A flock of starlings moves as one. No bird is in charge. No bird has the flight plan. Each bird follows three rules: don’t collide, match speed with neighbors, steer toward the group center. From these simple rules, breathtaking coordinated motion emerges.

Software systems can work the same way.

The rules that create coordination without a leader:

Rule 1: Read before you write. Every agent reads the current state of the shared workspace before deciding what to do. The workspace is the communication channel.

Rule 2: Work on what’s missing. An agent scans the system and identifies what hasn’t been built yet. It doesn’t wait for assignment. It sees a gap and fills it. This is how specialization emerges.

Rule 3: Don’t break what exists. Before merging, the agent’s contribution must pass existing tests. This is the collision avoidance rule.

Rule 4: Make your work visible.
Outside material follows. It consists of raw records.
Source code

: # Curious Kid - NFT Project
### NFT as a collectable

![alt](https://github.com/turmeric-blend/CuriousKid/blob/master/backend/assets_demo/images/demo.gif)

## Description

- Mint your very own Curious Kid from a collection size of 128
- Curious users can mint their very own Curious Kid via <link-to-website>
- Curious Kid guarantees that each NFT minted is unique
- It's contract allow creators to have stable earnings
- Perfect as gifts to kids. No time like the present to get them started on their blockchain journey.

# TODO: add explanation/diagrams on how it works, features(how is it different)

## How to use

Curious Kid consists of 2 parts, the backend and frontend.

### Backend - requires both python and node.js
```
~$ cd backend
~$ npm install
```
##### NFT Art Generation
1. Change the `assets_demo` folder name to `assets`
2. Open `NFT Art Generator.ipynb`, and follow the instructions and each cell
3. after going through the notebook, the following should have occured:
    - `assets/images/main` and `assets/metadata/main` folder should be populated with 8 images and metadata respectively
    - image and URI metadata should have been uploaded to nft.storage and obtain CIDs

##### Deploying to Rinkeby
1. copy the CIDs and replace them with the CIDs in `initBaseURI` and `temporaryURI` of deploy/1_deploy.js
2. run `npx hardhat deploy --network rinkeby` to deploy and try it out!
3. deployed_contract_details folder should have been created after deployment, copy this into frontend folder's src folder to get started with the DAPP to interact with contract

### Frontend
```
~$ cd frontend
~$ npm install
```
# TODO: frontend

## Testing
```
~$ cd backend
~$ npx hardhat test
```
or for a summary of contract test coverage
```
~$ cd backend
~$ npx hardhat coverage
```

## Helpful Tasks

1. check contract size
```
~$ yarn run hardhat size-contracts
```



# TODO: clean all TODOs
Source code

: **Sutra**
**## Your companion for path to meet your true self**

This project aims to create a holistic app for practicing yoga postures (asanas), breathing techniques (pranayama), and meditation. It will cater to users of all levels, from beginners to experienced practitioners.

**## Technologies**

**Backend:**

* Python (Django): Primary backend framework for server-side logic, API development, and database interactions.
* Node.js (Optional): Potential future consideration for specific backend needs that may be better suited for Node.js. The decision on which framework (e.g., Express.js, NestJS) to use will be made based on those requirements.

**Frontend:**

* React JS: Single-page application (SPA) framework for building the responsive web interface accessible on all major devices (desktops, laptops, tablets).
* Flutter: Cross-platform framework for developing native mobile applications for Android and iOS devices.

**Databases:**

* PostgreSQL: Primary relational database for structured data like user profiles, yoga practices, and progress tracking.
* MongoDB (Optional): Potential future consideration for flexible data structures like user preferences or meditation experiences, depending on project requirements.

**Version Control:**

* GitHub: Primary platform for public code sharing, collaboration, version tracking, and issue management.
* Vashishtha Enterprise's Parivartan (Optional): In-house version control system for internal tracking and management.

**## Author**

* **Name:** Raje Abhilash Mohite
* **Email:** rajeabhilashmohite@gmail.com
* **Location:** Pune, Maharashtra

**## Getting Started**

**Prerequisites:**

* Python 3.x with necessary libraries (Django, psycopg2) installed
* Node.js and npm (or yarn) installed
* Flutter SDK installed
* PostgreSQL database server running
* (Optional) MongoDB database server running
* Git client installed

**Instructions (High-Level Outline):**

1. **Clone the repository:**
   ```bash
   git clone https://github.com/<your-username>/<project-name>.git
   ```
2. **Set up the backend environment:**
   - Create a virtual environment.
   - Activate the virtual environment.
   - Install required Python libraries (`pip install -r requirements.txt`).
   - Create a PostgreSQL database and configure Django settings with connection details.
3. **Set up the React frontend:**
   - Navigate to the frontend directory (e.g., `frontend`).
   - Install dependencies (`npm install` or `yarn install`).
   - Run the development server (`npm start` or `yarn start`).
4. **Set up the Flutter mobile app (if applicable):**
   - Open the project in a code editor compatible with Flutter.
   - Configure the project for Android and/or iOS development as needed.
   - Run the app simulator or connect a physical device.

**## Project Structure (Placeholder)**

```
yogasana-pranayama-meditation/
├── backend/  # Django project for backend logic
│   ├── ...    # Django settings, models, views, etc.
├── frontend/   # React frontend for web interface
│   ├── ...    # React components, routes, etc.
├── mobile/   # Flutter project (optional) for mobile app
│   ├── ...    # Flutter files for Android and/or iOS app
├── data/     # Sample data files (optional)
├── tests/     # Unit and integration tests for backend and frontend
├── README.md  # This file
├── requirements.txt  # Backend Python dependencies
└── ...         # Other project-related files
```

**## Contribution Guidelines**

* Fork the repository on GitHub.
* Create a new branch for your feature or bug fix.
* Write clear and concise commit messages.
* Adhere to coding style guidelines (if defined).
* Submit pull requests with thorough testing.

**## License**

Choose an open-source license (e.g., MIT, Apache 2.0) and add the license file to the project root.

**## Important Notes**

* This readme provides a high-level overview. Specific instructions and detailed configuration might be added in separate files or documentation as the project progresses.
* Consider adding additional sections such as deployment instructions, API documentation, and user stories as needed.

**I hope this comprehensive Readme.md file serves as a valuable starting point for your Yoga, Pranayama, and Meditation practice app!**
Commit early. Push often. Write clear commit messages. Other agents need to see your work so they don’t duplicate it.

What orchestration gives you that swarm doesn’t: Predictability. Guaranteed ordering. Easy debugging.

What swarm gives you that orchestration doesn’t: Resilience. Scalability. No single point of failure. No bottleneck. If one agent crashes, the others don’t notice.

Systems with no leader often outperform systems with one, because the leader is always the bottleneck. To build a swarm, don’t design a controller. Design the rules, build the shared workspace, and let the agents fly.